- The majority of corporate healthcare attorneys have found that healthcare cybersecurity threats are increasing, and that they are being called upon more often to evaluate whether a security incident implicates reporting obligations.
A survey conducted by Bloomberg Law and the American Health Lawyers Association (AHLA) found that 97 percent of respondents expect their involvement in cybersecurity matters to increase over the next three years. Furthermore, approximately 70 percent said that they are working to develop their own data security expertise as the healthcare cybersecurity demands increase.
Bloomberg and AHLA interviewed nearly 300 healthcare attorneys in advance of the annual meeting of the Association of Corporate Counsel.
Nearly all of those surveyed - 84 percent - said that they’ve been asked to evaluate whether an incident should be reported. However, law firm attorneys and corporate counsel both said that the data breach response plans currently in place may not be adequate.
Approximately 40 percent of respondents said the response plans were too generic, lack specific guidance for the types of incidents their organizations or clients might face, and have not been adequately tested prior to an actual breach incident. One-third of those surveys added that the data breach response plans have not kept pace with the evolving cybersecurity threats.

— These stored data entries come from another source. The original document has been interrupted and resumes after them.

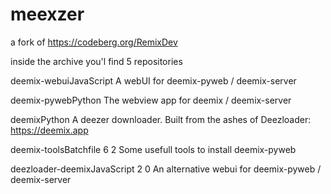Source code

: # meexzer

a fork of https://codeberg.org/RemixDev

inside the archive you'l find 5 repositories

deemix-webuiJavaScript 
A webUI for deemix-pyweb / deemix-server


deemix-pywebPython
The webview app for deemix / deemix-server

deemixPython
A deezer downloader. Built from the ashes of Deezloader: https://deemix.app

deemix-toolsBatchfile  6  2
Some usefull tools to install deemix-pyweb

deezloader-deemixJavaScript  2  0
An alternative webui for deemix-pyweb / deemix-server
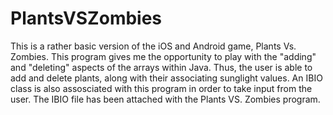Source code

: # PlantsVSZombies
This is a rather basic version of the iOS and Android game, Plants Vs. Zombies.
This program gives me the opportunity to play with the "adding" and "deleting" aspects of the arrays within Java.
Thus, the user is able to add and delete plants, along with their associating sunglight values.
An IBIO class is also assosciated with this program in order to take input from the user.
The IBIO file has been attached with the Plants VS. Zombies program.

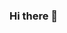 ### Hi there 👋

<!--
**CommonLight/CommonLight** is a ✨ _special_ ✨ repository because its `README.md` (this file) appears on your GitHub profile.

Here are some ideas to get you started:

- 🔭 I’m currently working on learning full-stack JavaScript in Coding Dojo and building a portfolio!
- 🌱 I’m currently learning React.
- 👯 I’m looking to collaborate on educational and learning projects.
- 🤔 I’m looking for help with understanding JavaScript in more depth.
- 💬 Ask me about how you can save $10 a month on car insurance through Geico.
- 📫 How to reach me: sacredlightstudios@gmail.com, https://www.linkedin.com/in/luke-a-erickson/
- ⚡ Fun fact: I love nature walks, playing music, creating videos/graphics, writing stories, and spending time with my beautiful wife and kids!
-->
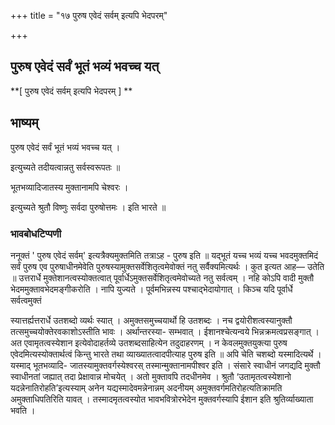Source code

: +++
title = "१७ पुरुष एवेदं सर्वम् इत्यपि भेदपरम्"

+++


## पुरुष एवेदं सर्वं भूतं भव्यं भवच्च यत्

**\[ पुरुष एवेदं सर्वम् इत्यपि भेदपरम् \] **

## भाष्यम्

पुरुष एवेदं सर्वं भूतं भव्यं भवच्च यत् ।

इत्युच्यते तदीयत्वान्नतु सर्वस्वरूपतः ॥

भूतभव्यादिजातस्य मुक्तानामपि चेश्वरः ।

इत्युच्यते श्रुतौ विष्णुः सर्वदा पुरुषोत्तमः । इति भारते ॥

### **भावबोधटिप्पणी**

ननूक्तं ' पुरुष एवेदं सर्वम्' इत्यत्रैक्यमुक्तमिति तत्राऽह - पुरुष इति ॥ यद्भूतं यच्च भव्यं यच्च भवदमुक्तमिदं सर्वं पुरुष एव पुरुषाधीनमेवेति पुरुषस्यामुक्तसर्वेशितृत्वमेवोक्तं नतु सर्वैक्यमित्यर्थः । कुत इत्यत आह— उतेति ॥ उत्तरार्धे मुक्तेशानत्वस्योक्तत्वात् पूर्वार्धेऽमुक्तसर्वेशितृत्वमेवोच्यते नतु सर्वत्वम् । नहि कोऽपि वादी मुक्तौ भेदममुक्तावभेदमङ्गीकरोति । नापि युज्यते । पूर्वमभिन्नस्य पश्चाद्भेदायोगात् । किञ्च यदि पूर्वार्धे सर्वत्वमुक्तं

स्यात्तर्ह्यत्तरार्धे उतशब्दो व्यर्थः स्यात् । अमुक्तसमुच्चयार्थो हि उतशब्दः । नच द्वयोरीशत्वस्यानुक्तौ तत्समुच्चयोक्तेरवकाशोऽस्तीति भावः । अर्थान्तरस्या- सम्भवात् । ईशानश्चेत्यन्वये भिन्नक्रमत्वप्रसङ्गात् । अत एवामृतत्वस्येशान इत्येवोदाहर्तव्ये उतशब्दसाहित्येन तदुदाहरणम् । न केवलमुक्तयुक्त्या पुरुष एवेदमित्यस्योक्तार्थत्वं किन्तु भारते तथा व्याख्यातत्वादपीत्याह पुरुष इति ॥ अपि चेति चशब्दो यस्मादित्यर्थे । यस्माद् भूतभव्यादि- जातस्यामुक्तवर्गस्येश्वरस् तस्मान्मुक्तानामपीश्वर इति । संसारे स्वाधीनं जगद्यदि मुक्तौ स्वाधीनतां जह्यात् तदा प्रेक्षावान्न मोचयेत् । अतो मुक्तावपि तदधीनमेव । श्रुतौ ‘उतामृतत्वस्येशानो यदन्नेनातिरोहति’इत्यस्याम् अनेन यद्यस्मादेवमन्नेनान्नम् अदनीयम् अमुक्तवर्गमतिरोहत्यतिक्रामति अमुक्ताधिपतिरिति यावत् । तस्मादमृतत्वस्योत भावभवित्रोरभेदेन मुक्तवर्गस्यापि ईशान इति श्रुतिर्व्याख्याता भवति ।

"While it is encouraging that health care attorneys are on the front lines of preparing for and responding to cyber incidents, it is apparent from this survey that there is much more that needs to be done," Vice President and General Manager for Health Care and Litigation at Bloomberg Law Scott Falk said in a statement. "For example, there is overwhelming agreement from respondents that it is important to improve formal cybersecurity education and training for health care lawyers. Thus there is tremendous value in utilizing external resources and professional organizations that can meet this critical need."
AHLA CEO David Cade added that while healthcare providers have taken the necessary steps to improve their data protection measures over the last few years, healthcare attorneys still find the industry vulnerable to the evolving threats.
Healthcare attorneys need “quality education” so that they can be prepared to “effectively counsel clients in preventing and responding to cyberattacks," Cade said.
These findings similarly align with the results of the 2016 HIMSS Cybersecurity Survey. Specifically, HIMSS found that over 85 percent of respondents said that cybersecurity efforts within their organization were elevated as a business priority during the past year.
However, some facilities were still lacking in certain areas of data protection. For example, 84.9 percent of those surveyed in acute care facilities said they used anti-virus and anti-malware software, while 90.3 percent in non-acute care facilities reported that they did so.
Better education measures for staff measures could also be beneficial though, as the HIMSS survey showed that a lack of appropriate cybersecurity personnel was the top barrier to mitigating cybersecurity risks.
“Cybersecurity attacks have the potential to yield disastrous results for healthcare providers and society as a whole,” HIMSS Senior Director of Health Information Systems Rod Piechowski said in a statement. “It is imperative that healthcare providers acknowledge the need to address cybersecurity concerns and act accordingly.”